--- WHAT NEEDS TO BE DONE ---
Only a number is wanted here: the count of lines in the entries below that contain the word "temporal".

[Recorded data]
----------

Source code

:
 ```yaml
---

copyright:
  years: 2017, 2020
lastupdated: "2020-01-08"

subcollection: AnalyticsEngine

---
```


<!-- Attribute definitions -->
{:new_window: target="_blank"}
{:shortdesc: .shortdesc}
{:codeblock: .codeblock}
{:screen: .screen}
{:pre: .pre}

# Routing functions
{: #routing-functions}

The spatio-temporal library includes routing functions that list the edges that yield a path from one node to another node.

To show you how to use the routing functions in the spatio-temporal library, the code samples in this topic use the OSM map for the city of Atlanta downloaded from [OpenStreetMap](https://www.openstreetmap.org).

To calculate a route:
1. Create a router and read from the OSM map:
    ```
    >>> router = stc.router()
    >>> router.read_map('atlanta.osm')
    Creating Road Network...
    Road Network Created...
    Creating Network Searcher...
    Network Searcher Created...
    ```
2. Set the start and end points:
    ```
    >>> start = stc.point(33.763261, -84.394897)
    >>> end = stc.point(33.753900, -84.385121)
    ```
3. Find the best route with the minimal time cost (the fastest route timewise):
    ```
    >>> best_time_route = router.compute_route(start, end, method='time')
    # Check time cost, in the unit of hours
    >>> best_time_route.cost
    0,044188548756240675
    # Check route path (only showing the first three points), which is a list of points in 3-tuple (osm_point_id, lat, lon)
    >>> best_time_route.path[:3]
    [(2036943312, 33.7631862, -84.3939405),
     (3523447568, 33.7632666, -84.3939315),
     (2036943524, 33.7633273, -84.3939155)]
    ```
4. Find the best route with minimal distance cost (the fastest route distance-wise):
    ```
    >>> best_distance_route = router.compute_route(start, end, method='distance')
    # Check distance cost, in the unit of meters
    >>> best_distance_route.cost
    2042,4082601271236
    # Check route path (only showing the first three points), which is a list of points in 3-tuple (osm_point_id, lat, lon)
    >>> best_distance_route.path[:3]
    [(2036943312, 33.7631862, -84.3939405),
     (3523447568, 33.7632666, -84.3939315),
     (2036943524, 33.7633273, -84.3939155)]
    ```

----------

--- TASK ANSWER ---
2